Christof Roos, Natascha Zaun
Journal of Ethnic and Migration Studies, 42 (10), 2016
The current global economic crisis has resulted in the strongest recession in the Organisation for Economic Cooperation and Development (OECD) countries since the Great Depression in the early 1930s and the 1970s oil shocks. This special issue sets out to explore how the most recent economic crisis impacted immigration and immigrationrelated policy in the U.S. and in European countries that are part of the OECD. The crisis of the late 2000s was offset by the collapse of the subprime U.S. housing market, destabilising the financial system and leading to a sovereign debt crisis. The shock was marked by a ‘sudden […] deterioration of most, or all, key macroeconomic indicators’ such as the gross domestic product (GDP) growth, the unemployment rate, the level of inflation, and the public debt (Starke, Kaasch, and van Hooren 2013, 5). The GDP in OECD countries shrank by 3.49% in 2009, whereas it previously had grown by around 2–3% annually. Additionally, the unemployment rate in the OECD rose from 5.9% of the total labour force in 2008 to more than 8% in 2009 and subsequent years. During that time, the youth unemployment rate in the European Union (EU), the number of unemployed 15–24 year olds, increased steeply from 15 to more than 20%. In countries that were heavily affected by the crisis such as Greece and Spain youth unemployment rose from 20 to over 50% between 2008 and 2012 (OECD 2016).

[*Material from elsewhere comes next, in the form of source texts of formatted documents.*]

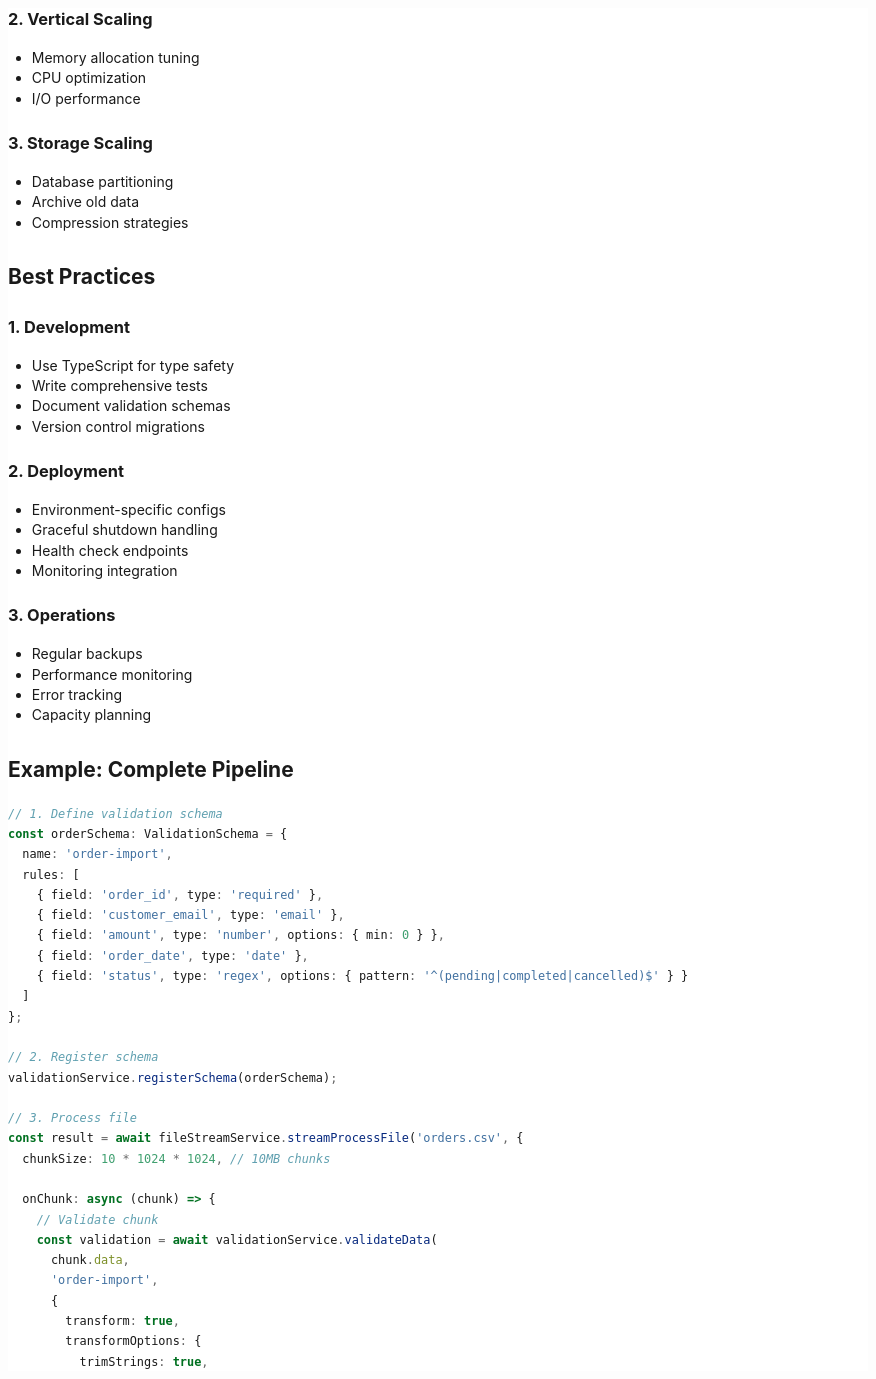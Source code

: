 ### 2. Vertical Scaling
- Memory allocation tuning
- CPU optimization
- I/O performance

### 3. Storage Scaling
- Database partitioning
- Archive old data
- Compression strategies

## Best Practices

### 1. Development
- Use TypeScript for type safety
- Write comprehensive tests
- Document validation schemas
- Version control migrations

### 2. Deployment
- Environment-specific configs
- Graceful shutdown handling
- Health check endpoints
- Monitoring integration

### 3. Operations
- Regular backups
- Performance monitoring
- Error tracking
- Capacity planning

## Example: Complete Pipeline

```typescript
// 1. Define validation schema
const orderSchema: ValidationSchema = {
  name: 'order-import',
  rules: [
    { field: 'order_id', type: 'required' },
    { field: 'customer_email', type: 'email' },
    { field: 'amount', type: 'number', options: { min: 0 } },
    { field: 'order_date', type: 'date' },
    { field: 'status', type: 'regex', options: { pattern: '^(pending|completed|cancelled)$' } }
  ]
};

// 2. Register schema
validationService.registerSchema(orderSchema);

// 3. Process file
const result = await fileStreamService.streamProcessFile('orders.csv', {
  chunkSize: 10 * 1024 * 1024, // 10MB chunks
  
  onChunk: async (chunk) => {
    // Validate chunk
    const validation = await validationService.validateData(
      chunk.data,
      'order-import',
      {
        transform: true,
        transformOptions: {
          trimStrings: true,
```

This resulted in a decline in demand for labour force. Common wisdom holds that economic recessions and high unemployment have an impact on the decisions of migrants to move, as well as on governments to consider restrictions in immigration policy. Yet, empirical findings on the crisis–migration nexus are sometimes contradictory and while some find a clear causal link between the crisis and changes in migration patterns and policies, others refute its existence.